## WHAT THE TASK ASKS
Reproduce the closing run of lines below verbatim, from the line that contains "2. 运行sentistre" up to and including the final line.

Document images with source code:
[Start of Attachment]
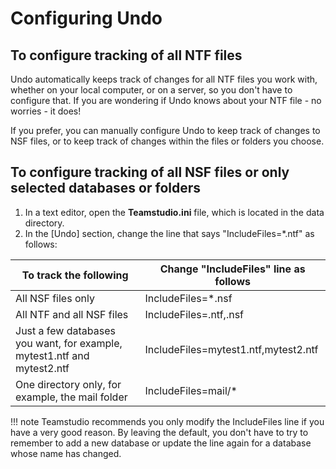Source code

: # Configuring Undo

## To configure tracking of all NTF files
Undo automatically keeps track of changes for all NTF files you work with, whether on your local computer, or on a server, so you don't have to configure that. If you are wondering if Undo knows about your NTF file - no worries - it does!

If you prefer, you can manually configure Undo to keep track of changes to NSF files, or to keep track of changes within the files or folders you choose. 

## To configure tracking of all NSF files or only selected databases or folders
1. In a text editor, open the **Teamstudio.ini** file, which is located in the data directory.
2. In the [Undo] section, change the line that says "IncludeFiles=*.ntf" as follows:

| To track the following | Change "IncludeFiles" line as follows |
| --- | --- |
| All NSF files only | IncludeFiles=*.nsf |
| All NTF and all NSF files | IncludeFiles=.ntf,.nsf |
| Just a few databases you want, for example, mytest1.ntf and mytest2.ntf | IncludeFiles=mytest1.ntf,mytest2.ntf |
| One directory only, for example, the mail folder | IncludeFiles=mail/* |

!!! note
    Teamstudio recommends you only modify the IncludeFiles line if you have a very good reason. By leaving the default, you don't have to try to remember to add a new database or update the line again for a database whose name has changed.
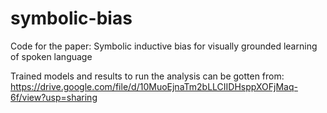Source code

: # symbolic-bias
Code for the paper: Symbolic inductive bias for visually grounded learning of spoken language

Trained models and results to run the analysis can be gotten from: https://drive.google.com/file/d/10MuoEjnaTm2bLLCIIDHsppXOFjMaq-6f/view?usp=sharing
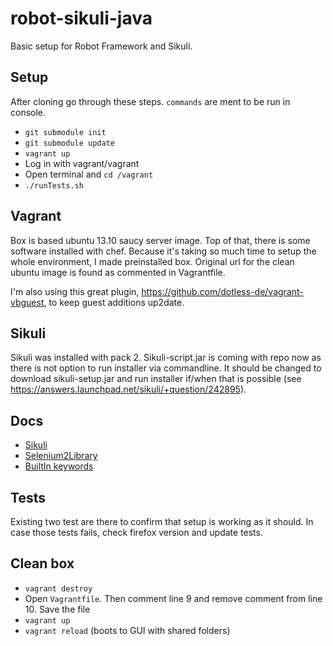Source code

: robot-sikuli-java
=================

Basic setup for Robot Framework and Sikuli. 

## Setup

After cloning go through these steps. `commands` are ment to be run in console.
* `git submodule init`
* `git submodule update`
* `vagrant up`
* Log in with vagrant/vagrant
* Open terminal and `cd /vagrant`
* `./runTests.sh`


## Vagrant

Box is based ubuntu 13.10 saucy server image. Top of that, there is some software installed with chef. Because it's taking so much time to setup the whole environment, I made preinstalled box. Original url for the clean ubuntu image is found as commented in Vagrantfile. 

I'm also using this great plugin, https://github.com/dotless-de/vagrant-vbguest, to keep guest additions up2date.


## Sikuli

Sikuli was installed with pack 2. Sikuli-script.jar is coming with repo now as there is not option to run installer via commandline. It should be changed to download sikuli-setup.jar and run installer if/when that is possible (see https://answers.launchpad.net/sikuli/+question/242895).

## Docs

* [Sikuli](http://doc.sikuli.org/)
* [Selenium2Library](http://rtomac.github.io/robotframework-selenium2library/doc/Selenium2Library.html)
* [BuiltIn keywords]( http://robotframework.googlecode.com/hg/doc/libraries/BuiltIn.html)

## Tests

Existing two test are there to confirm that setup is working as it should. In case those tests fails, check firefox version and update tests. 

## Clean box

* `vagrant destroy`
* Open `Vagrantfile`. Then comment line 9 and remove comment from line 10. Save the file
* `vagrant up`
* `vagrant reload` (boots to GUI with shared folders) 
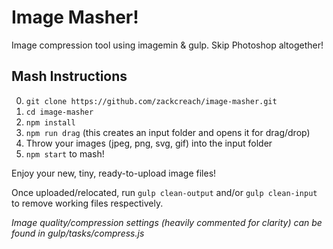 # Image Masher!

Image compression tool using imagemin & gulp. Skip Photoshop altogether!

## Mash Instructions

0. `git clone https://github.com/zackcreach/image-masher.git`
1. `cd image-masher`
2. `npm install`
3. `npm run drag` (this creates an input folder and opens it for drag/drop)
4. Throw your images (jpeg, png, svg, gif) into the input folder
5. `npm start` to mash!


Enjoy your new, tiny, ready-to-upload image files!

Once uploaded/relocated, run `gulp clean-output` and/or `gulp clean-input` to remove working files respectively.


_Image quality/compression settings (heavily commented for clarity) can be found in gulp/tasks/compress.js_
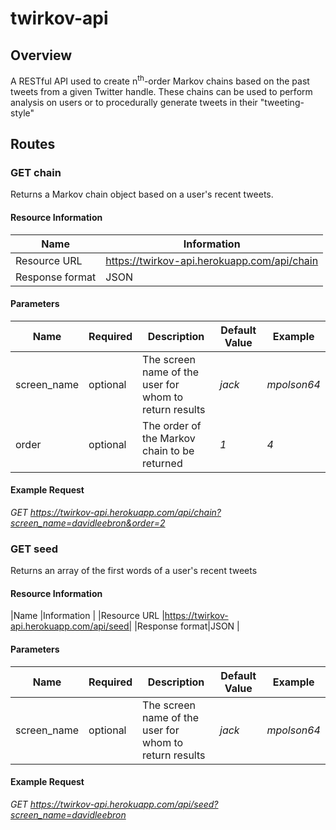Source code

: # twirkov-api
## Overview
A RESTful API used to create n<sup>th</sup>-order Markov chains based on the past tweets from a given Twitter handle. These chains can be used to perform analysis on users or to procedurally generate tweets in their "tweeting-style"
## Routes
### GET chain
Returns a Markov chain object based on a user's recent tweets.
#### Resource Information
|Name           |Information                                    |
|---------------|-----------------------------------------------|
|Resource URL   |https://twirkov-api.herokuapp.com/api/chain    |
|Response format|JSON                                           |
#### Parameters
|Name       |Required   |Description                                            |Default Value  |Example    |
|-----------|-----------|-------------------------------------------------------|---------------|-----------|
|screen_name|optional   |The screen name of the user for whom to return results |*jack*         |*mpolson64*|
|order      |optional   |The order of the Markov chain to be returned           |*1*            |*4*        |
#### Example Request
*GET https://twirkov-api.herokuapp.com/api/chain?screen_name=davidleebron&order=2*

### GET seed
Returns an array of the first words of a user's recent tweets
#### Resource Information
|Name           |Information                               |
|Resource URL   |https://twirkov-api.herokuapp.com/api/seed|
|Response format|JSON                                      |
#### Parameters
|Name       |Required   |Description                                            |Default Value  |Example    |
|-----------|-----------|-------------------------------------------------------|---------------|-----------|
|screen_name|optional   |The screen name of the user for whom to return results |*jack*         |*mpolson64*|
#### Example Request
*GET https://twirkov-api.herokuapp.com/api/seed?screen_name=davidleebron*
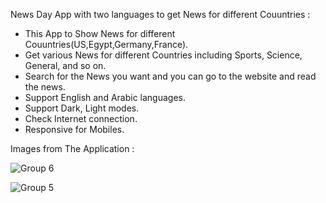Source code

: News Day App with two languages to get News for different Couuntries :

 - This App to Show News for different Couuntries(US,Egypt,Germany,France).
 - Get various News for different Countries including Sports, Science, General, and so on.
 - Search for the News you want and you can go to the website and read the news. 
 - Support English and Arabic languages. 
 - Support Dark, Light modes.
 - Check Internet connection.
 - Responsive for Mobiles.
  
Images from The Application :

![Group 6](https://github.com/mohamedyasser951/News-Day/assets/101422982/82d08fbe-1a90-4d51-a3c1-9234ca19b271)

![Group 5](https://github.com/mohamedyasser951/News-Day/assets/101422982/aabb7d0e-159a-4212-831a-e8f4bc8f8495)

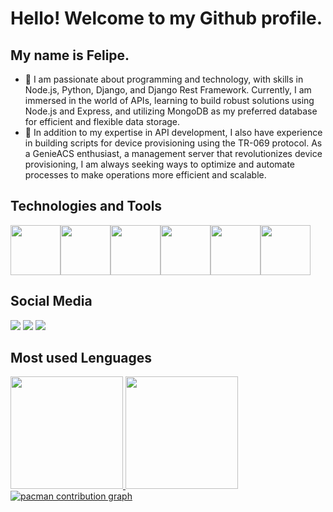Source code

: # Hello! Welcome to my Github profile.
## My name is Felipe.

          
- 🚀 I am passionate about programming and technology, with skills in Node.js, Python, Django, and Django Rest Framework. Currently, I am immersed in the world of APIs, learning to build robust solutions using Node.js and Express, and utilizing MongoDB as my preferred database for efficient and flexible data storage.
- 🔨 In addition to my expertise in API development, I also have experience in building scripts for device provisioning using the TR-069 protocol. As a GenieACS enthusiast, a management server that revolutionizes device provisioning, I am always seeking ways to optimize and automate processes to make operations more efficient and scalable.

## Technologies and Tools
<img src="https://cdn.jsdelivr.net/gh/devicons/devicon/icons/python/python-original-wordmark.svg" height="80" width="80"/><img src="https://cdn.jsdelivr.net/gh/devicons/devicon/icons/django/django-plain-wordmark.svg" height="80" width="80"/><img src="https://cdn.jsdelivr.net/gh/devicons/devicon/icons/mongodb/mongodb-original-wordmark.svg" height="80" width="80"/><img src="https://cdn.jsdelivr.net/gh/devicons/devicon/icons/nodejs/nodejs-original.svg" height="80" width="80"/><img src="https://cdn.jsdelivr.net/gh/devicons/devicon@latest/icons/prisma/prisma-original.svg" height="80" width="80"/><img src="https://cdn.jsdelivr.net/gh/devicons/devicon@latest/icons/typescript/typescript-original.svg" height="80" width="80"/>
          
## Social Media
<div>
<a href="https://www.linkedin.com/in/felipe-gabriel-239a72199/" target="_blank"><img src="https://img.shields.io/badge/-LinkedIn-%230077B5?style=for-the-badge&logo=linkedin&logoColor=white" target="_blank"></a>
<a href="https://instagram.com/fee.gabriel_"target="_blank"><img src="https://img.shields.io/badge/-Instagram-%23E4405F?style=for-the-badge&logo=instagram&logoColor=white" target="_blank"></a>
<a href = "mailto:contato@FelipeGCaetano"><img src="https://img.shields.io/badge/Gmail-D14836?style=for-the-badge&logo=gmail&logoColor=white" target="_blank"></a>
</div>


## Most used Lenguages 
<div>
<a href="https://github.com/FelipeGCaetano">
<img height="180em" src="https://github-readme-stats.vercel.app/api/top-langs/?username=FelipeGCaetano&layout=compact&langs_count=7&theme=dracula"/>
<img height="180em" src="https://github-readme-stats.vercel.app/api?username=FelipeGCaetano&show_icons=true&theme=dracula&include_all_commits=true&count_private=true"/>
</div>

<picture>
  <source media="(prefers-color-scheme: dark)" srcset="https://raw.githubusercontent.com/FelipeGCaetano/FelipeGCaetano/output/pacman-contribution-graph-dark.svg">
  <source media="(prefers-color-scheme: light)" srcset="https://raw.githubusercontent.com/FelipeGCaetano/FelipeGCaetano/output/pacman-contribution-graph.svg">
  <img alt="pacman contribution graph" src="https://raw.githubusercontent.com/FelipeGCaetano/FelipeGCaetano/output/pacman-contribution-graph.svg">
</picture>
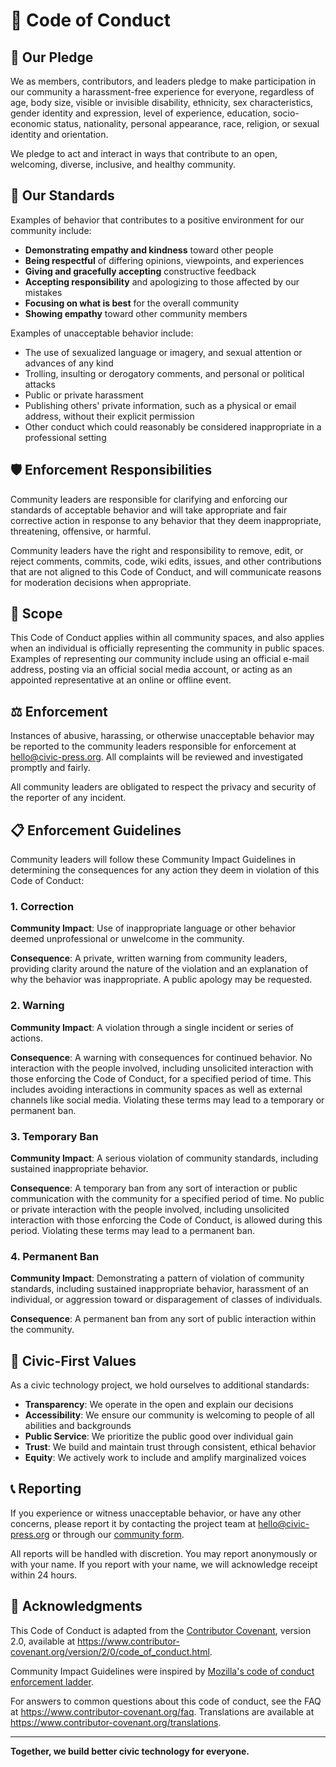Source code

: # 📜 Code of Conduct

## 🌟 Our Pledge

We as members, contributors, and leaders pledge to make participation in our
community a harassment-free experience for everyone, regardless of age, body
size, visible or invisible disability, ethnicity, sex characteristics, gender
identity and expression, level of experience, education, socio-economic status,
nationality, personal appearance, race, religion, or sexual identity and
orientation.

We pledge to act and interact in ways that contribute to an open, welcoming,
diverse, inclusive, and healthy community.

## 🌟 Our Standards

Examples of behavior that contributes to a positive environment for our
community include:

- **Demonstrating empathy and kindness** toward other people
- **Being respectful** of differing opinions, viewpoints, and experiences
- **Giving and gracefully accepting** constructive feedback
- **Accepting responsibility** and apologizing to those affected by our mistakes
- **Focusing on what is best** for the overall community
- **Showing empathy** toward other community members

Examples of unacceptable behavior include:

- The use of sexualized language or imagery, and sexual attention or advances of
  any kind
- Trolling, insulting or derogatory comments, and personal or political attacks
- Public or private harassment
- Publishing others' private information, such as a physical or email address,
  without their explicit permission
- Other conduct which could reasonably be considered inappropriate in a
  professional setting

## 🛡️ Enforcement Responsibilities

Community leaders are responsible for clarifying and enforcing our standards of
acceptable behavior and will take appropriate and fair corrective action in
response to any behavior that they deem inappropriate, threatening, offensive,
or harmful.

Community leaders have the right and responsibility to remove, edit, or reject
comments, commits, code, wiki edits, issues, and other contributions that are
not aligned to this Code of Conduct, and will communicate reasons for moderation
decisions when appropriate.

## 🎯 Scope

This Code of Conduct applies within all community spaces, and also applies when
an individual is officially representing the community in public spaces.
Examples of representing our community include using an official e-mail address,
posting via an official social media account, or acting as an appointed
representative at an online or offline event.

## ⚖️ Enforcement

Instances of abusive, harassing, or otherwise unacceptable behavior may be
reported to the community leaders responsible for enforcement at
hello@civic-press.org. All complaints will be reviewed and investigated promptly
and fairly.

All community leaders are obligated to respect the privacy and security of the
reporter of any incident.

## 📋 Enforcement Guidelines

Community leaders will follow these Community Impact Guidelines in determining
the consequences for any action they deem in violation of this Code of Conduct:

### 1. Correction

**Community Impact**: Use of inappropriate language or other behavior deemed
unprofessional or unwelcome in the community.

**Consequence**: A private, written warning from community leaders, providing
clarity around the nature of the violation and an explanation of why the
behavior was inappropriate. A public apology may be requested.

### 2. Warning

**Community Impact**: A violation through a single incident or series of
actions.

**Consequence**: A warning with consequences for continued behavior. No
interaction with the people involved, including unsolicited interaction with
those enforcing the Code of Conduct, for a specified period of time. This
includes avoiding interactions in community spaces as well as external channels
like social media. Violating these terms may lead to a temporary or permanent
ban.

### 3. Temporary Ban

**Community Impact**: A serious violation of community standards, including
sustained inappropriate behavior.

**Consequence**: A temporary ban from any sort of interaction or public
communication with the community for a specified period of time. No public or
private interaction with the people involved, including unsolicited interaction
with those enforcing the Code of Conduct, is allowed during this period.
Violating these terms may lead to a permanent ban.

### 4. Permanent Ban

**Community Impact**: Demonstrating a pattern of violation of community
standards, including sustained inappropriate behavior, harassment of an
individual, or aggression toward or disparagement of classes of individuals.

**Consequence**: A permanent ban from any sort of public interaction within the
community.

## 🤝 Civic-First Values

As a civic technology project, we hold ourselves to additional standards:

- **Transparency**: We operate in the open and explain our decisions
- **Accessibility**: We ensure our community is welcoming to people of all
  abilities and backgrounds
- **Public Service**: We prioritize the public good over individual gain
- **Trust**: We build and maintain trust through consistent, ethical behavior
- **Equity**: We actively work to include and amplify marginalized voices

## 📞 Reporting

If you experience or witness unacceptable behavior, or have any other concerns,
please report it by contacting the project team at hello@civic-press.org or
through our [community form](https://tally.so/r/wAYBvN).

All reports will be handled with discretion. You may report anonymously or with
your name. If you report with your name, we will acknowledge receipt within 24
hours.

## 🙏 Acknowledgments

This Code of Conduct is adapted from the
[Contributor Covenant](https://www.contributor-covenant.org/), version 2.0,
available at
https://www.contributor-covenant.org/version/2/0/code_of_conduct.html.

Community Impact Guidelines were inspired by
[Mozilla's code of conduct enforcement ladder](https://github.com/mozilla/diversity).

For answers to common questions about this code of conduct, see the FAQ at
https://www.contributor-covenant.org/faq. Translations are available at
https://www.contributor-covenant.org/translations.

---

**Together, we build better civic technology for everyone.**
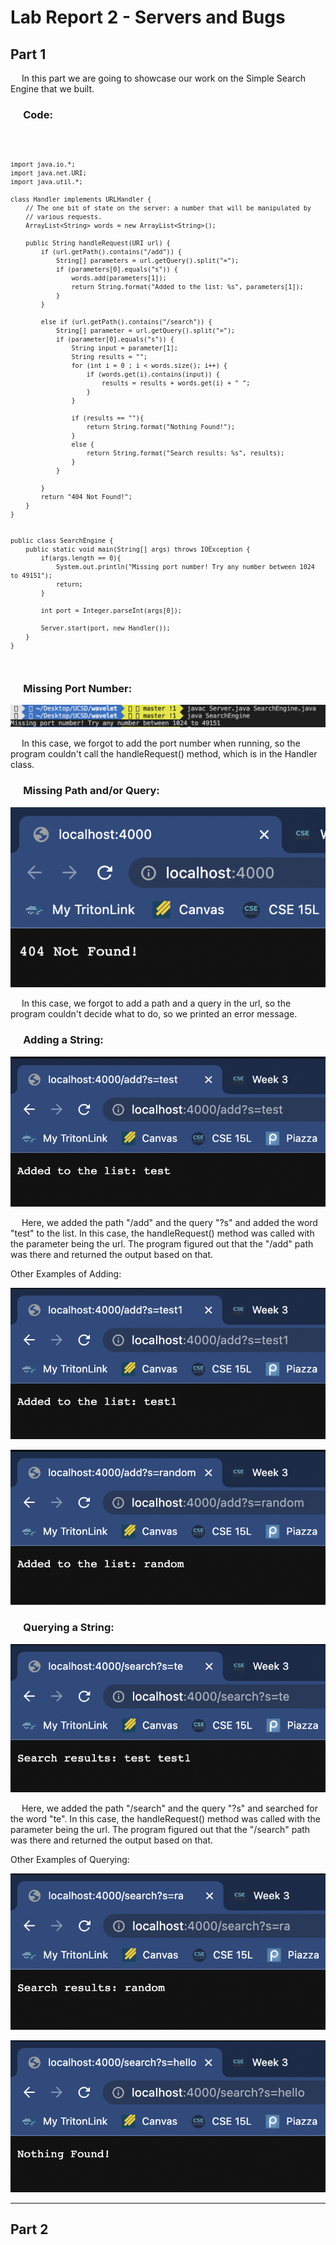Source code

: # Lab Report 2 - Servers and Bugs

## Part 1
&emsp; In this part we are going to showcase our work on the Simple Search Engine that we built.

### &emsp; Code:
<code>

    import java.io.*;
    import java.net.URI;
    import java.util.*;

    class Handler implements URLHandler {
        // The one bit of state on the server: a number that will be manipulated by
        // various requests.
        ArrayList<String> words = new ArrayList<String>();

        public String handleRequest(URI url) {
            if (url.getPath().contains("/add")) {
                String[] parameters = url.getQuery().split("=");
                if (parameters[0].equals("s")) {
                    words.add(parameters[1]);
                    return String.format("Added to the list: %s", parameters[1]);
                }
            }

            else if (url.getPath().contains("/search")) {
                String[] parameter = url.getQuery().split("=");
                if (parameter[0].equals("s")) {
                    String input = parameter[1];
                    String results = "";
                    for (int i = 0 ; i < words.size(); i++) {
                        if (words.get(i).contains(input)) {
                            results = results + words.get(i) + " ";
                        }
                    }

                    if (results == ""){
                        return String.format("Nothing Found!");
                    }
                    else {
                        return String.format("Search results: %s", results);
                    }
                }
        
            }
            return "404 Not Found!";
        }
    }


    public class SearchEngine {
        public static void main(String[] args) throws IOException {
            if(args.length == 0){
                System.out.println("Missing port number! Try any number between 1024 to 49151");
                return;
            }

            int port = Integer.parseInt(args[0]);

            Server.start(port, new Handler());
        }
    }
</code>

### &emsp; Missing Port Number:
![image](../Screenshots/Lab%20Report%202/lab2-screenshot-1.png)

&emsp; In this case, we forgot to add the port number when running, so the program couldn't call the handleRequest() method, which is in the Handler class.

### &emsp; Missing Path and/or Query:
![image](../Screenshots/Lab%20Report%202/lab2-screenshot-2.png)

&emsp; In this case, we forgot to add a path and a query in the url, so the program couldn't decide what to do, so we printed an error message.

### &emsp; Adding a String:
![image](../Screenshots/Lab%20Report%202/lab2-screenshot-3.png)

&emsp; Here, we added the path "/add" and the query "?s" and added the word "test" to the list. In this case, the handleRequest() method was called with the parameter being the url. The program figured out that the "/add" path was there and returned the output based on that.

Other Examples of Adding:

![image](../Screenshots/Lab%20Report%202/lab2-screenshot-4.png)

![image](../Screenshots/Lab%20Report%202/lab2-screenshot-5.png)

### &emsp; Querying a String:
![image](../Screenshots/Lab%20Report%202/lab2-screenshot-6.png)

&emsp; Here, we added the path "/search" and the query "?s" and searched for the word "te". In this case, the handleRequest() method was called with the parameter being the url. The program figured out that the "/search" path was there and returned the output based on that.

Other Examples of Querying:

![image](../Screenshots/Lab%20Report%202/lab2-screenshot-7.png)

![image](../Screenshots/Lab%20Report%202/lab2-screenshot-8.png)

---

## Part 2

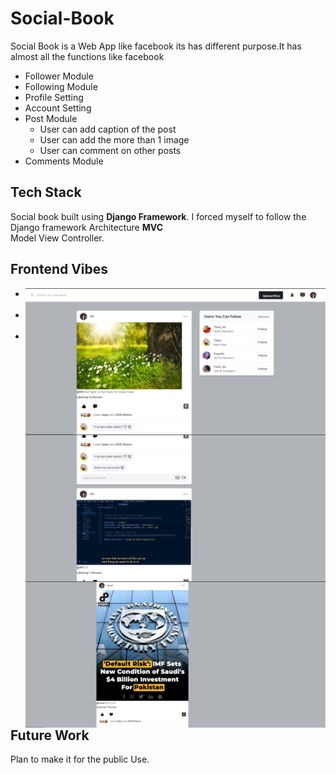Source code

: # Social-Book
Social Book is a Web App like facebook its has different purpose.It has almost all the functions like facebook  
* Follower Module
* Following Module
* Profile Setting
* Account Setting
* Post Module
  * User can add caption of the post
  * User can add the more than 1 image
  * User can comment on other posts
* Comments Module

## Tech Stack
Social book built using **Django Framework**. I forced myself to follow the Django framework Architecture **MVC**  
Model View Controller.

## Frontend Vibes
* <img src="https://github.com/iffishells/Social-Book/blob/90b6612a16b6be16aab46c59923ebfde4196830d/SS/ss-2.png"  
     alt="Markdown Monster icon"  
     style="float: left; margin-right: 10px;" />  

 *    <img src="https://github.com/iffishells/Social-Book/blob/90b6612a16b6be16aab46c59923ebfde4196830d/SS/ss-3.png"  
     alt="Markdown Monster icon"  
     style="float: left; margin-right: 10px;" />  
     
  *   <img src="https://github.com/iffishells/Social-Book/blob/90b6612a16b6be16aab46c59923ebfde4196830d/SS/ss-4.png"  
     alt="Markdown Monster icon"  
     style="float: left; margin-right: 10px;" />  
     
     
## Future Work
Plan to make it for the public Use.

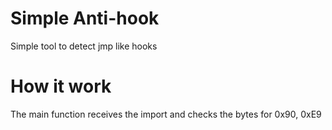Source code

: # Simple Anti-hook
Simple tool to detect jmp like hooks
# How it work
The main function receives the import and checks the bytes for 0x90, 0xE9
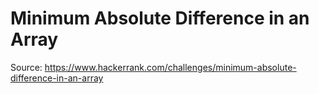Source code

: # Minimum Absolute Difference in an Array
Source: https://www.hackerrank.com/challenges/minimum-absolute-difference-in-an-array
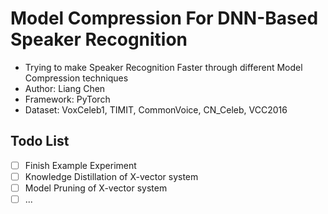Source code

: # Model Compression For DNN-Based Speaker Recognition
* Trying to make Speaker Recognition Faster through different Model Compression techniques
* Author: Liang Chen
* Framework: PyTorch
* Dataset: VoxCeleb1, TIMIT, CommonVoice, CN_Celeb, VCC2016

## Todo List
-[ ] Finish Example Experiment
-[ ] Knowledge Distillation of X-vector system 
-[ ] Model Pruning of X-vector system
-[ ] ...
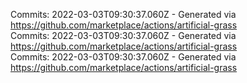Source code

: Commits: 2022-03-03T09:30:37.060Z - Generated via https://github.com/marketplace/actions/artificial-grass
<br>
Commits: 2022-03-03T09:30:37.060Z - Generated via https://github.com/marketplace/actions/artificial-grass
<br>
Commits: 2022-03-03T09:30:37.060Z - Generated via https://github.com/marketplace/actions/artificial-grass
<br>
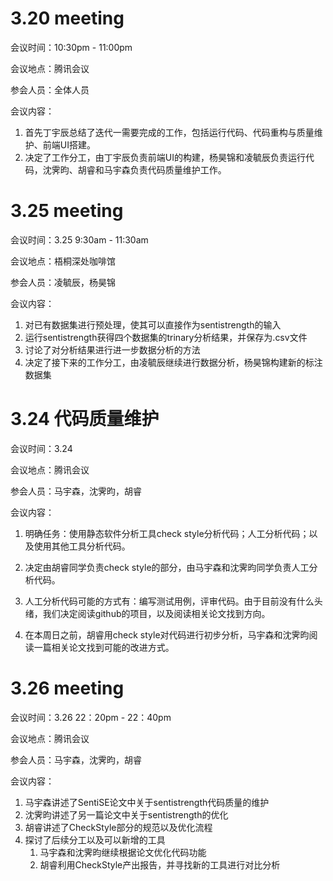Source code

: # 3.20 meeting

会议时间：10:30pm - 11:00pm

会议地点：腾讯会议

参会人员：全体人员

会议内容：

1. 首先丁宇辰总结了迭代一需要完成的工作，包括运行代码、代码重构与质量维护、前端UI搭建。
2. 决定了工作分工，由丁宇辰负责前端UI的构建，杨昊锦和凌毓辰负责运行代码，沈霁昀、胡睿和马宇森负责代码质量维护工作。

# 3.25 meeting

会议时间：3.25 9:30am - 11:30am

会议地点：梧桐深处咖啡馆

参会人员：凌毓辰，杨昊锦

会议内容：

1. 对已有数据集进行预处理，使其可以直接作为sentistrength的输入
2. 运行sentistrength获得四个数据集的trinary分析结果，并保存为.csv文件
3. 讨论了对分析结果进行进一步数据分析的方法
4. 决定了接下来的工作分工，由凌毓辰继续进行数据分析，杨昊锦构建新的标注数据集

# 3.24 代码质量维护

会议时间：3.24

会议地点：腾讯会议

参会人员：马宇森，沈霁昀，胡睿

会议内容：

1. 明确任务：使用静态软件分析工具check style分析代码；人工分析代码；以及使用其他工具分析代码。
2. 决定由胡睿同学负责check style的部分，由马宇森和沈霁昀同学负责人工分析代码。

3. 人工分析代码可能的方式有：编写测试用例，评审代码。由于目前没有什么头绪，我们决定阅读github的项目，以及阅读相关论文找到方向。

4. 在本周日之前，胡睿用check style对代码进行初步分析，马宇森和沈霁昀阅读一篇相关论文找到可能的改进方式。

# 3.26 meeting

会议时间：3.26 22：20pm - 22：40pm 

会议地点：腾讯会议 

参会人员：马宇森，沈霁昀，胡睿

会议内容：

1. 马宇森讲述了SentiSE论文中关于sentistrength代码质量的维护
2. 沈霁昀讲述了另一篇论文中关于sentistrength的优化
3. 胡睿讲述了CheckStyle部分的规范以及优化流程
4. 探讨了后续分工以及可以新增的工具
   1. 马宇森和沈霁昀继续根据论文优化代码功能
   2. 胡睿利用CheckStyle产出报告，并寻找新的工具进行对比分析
[End of Attachment]
## OUTPUT FOR THIS EXERCISE
2. 运行sentistrength获得四个数据集的trinary分析结果，并保存为.csv文件
3. 讨论了对分析结果进行进一步数据分析的方法
4. 决定了接下来的工作分工，由凌毓辰继续进行数据分析，杨昊锦构建新的标注数据集

# 3.24 代码质量维护

会议时间：3.24

会议地点：腾讯会议

参会人员：马宇森，沈霁昀，胡睿

会议内容：

1. 明确任务：使用静态软件分析工具check style分析代码；人工分析代码；以及使用其他工具分析代码。
2. 决定由胡睿同学负责check style的部分，由马宇森和沈霁昀同学负责人工分析代码。

3. 人工分析代码可能的方式有：编写测试用例，评审代码。由于目前没有什么头绪，我们决定阅读github的项目，以及阅读相关论文找到方向。

4. 在本周日之前，胡睿用check style对代码进行初步分析，马宇森和沈霁昀阅读一篇相关论文找到可能的改进方式。

# 3.26 meeting

会议时间：3.26 22：20pm - 22：40pm 

会议地点：腾讯会议 

参会人员：马宇森，沈霁昀，胡睿

会议内容：

1. 马宇森讲述了SentiSE论文中关于sentistrength代码质量的维护
2. 沈霁昀讲述了另一篇论文中关于sentistrength的优化
3. 胡睿讲述了CheckStyle部分的规范以及优化流程
4. 探讨了后续分工以及可以新增的工具
   1. 马宇森和沈霁昀继续根据论文优化代码功能
   2. 胡睿利用CheckStyle产出报告，并寻找新的工具进行对比分析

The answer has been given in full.